For many years (at least since the late 1960s) I’ve considered that I was engaged in Nacirema and Naidanac studies, which specialty is ultimately inspired by Horace Miner’s Body Ritual among the Nacirema (American Anthropologist 1956).

…According to Nacirema mythology, their nation was originated by a culture hero, Notgnihsaw, who is otherwise known for two great feats of strength – the throwing of a piece of wampum across the river Pa-To-Mac and the chopping down of a cherry tree in which the Spirit of Truth resided…

The documents of this backwater of anthropology include many films that could only be American (there are films that could only be English, or Swedish, or French, etc.—that have contents and characters that simply are not thinkable as American). Translation across cultural boundaries is perilous, as exemplified by [perhaps] well-meaning efforts to translate dialog. Yesterday I watched The Big Lebowski with French subtitles, which obscured about 90% of the humor as it would be appreciated by a native speaker. “Dude” is glossed as “Mec”, for example…

So the immediate problem is to explicate what I see in The Big Lebowski, why I regard it as “one of the best…”, why I’m gobsmacked that everybody doesn’t know it for the cultural icon I believe it to be, and so eventually to arrive at why I cited “the Dude abides” as my own take on elements of The Big Picture.

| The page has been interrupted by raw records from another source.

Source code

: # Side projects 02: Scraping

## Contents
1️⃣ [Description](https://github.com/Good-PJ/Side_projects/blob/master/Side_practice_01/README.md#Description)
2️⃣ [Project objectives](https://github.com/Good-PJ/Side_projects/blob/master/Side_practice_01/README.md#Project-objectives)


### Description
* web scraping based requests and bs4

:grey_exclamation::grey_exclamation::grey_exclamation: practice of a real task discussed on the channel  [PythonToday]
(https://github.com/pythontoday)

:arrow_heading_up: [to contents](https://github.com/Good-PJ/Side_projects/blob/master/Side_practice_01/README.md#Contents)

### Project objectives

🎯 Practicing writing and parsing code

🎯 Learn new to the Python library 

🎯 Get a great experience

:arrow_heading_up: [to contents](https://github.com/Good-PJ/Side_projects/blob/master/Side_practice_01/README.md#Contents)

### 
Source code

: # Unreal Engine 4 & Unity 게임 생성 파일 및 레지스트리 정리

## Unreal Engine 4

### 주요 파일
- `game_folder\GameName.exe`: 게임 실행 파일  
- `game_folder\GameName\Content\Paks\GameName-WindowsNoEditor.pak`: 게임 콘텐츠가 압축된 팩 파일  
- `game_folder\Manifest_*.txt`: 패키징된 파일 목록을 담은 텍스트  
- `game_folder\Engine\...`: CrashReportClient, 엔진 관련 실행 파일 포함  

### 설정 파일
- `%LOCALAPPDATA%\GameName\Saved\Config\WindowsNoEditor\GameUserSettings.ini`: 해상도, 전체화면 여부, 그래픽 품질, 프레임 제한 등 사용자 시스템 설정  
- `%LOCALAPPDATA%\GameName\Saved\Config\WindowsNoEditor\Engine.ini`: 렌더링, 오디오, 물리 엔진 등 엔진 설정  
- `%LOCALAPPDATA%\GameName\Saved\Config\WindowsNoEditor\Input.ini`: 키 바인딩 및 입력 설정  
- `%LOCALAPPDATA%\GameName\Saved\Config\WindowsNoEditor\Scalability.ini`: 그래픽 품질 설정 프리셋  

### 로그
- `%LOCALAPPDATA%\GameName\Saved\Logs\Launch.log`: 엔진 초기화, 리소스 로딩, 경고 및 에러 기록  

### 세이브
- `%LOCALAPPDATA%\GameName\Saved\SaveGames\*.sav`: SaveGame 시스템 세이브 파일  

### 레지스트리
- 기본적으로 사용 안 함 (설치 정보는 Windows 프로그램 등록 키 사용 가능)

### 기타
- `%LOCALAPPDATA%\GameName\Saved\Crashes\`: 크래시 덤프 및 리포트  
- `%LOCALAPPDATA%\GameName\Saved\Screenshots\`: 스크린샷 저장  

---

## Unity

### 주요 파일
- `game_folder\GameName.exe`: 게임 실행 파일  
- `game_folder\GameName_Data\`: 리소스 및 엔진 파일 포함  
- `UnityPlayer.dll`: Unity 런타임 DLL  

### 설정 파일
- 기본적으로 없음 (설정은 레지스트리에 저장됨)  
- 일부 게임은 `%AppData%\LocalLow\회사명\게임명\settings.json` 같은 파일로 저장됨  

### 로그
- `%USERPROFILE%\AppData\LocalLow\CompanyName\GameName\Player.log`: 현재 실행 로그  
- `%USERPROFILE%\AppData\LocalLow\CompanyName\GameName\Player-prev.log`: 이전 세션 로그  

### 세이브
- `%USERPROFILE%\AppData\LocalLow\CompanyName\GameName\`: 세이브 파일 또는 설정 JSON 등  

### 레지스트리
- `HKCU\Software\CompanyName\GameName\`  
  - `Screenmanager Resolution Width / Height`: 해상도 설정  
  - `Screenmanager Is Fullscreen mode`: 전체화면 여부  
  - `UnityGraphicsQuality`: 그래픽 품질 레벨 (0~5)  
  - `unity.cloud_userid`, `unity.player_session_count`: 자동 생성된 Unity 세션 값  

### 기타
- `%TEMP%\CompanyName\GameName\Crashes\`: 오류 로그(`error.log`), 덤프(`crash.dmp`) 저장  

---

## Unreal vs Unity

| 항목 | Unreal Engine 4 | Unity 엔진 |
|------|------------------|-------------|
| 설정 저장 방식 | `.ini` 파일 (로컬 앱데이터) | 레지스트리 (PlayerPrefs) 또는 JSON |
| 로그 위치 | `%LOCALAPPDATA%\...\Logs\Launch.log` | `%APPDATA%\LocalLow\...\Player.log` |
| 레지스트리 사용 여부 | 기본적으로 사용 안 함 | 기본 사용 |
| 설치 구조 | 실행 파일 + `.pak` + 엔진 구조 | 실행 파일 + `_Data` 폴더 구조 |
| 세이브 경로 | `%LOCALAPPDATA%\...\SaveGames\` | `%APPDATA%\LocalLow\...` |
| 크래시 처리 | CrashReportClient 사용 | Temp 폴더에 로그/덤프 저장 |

I do have to recognize that some of this is, as we say, non-transitive—it may not be explicable/understandable to others, and my take may reduce in their perception to another example of oook’s frivolous, flippant, profane stance toward the sublime and numinous, toward what really matters. So it goes, to invoke Vonnegut again.

I think a substantial element in my Umwelt (“self-centered world”—a coinage of Jakob von Uexcüll [1909]: “the small subset of the world that an animal is able to detect“) arose from/in California 1956-1961. Just how might be discoverable via introspection, but the details are for another time. The notion that fictional characters in literature, in films, in songs, in visual imagery can encode and express verities is surely at the core of what California taught me in those years, and is obviously the bedrock of the movie industry. The Sam Elliott character who NARRATES The Big Lebowski is obviously a necessary/essential fabrication; and the Dude may be, as Sam Elliott says, “a man for his time and place”… We enter a world of total fantasy, populated by preposterous characters who nonetheless REFLECT realities we recognize as possible, plausible. Walter Sobchak is a Type; Maudie and the Big Lebowski himself and the other goofballs who populate the film are not without some relation to reality. Or Reality. Julianne Moore [Maude Lebowski] puts it thus:

I feel like we all kind of know people like the Dude, or have known people like the Dude in our lives, this whole idea that the Dude abides. He’s always there, always doing his thing. There is something about him that is straightforward and honest, and he is who he is. And he’s hung onto that, you know? He hasn’t been deterred by time changing.
(I’m a Lebowski, You’re a Lebowski: Life, The Big Lebowski, and what have you, pg 40)

It’s the preposterous that makes the film memorable, that captures our attention in every scene. NB other books: The Abide Guide: Living Like Lebowski, The Dude De Ching: New Annotated Edition, and The Tao of the Dude: Awesome Insights of Deep Dudes from Lao Tzu to Lebowski, all by by Oliver Benjamin…

But would I read the film in that way if I hadn’t been transported from New England sensibilities in 1956, at age 13, and immersed in Southern California for the next 5 years? And if I hadn’t spent another formative 5 years in the Bay Area, 1967-1972?